We have consistently acknowledged the commitment by the current NSW Premier and Minister to honour the principles of the ‘Gonski’ funding model and guarantee that this funding model will be implemented for the six years of the original agreement with the Commonwealth. We also commend the Government for actually doing as they promised and providing much-needed funds direct to our schools.
It is important that we and our communities realise that Gonski strongly advocated for fair, equitable and transparent recurrent funding based on student need, but also equally strongly made the case that our Public Schoolswere hugely under-funded in capital programs, school infrastructure and facilities, compared with non-government schools.
As leaders of our Public Schools, we know only too well that high quality teaching makes a big difference for students, but we also see on a daily basis that facilities, buildings and technology access are also vital to successful learning and teaching. Parents and community members also see the positive impact on their children of quality teaching and a quality school that is up-to-date and has well-equipped buildings and facilities.
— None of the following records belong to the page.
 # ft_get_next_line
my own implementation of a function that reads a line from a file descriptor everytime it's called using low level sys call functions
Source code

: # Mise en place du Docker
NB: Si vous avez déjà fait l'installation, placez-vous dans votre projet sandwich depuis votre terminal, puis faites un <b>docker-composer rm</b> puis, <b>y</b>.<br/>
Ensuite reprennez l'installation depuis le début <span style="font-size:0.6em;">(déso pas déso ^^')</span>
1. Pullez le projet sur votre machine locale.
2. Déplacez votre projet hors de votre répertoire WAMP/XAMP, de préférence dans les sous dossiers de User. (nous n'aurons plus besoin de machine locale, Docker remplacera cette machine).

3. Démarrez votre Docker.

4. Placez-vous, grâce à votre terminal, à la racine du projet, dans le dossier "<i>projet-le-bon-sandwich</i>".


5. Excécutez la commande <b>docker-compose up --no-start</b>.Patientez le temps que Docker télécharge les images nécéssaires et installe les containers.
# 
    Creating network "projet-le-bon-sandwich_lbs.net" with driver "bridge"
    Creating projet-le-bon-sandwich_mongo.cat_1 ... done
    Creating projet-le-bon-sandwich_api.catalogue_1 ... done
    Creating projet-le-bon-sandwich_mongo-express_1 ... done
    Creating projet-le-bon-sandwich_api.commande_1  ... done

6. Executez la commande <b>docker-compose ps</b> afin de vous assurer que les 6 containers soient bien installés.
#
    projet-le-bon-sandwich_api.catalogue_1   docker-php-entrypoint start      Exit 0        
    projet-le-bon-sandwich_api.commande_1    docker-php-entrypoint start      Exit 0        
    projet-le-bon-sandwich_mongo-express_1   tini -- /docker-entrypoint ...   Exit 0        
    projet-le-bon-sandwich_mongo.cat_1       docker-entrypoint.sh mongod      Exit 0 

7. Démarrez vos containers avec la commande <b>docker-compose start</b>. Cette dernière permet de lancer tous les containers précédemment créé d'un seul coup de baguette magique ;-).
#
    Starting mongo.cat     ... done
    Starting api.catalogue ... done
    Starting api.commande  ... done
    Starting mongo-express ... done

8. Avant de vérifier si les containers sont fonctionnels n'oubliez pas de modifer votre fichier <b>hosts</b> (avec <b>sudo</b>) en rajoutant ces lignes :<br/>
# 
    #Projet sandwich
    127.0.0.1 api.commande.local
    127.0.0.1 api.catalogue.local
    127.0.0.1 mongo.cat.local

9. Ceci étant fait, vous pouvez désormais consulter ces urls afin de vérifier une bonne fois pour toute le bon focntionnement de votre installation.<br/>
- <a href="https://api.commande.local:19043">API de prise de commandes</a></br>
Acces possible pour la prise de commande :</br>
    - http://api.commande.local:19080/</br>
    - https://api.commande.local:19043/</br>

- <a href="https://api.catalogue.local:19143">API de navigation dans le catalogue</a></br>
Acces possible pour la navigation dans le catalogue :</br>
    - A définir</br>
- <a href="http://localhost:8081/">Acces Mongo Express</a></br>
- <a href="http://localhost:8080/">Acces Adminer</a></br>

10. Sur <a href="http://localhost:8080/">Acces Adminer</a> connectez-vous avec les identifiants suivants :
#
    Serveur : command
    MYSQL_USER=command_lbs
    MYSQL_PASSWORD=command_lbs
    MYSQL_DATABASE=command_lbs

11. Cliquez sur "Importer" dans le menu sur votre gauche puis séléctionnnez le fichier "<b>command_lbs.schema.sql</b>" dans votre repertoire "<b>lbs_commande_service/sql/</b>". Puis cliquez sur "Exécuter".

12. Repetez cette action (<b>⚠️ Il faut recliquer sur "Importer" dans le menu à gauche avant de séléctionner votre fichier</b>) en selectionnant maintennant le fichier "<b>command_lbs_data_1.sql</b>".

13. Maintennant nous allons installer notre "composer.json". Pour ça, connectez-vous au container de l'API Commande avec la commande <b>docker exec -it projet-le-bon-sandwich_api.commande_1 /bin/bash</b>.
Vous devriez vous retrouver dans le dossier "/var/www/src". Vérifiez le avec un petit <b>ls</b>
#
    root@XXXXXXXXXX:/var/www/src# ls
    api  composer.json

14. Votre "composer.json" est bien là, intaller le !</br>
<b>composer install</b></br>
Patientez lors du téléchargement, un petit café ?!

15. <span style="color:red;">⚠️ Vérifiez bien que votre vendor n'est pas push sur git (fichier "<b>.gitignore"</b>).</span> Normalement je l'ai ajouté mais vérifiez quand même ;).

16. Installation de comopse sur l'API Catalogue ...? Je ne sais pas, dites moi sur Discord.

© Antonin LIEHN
In the lead-up to the State Election on the 28th March, on behalf of our 500 Principals, their students and school communities, the NSWSPC calls on all political parties to acknowledge the value to our State and our Nation of a strong, well-resourced Public Schooling System. The funding principles of ‘Gonski’ must be embedded for the foreseeable future both in the immediacy of need for capital expenditure in our Public Schools and recurrent needs-based funding via the NSW RAM methodology.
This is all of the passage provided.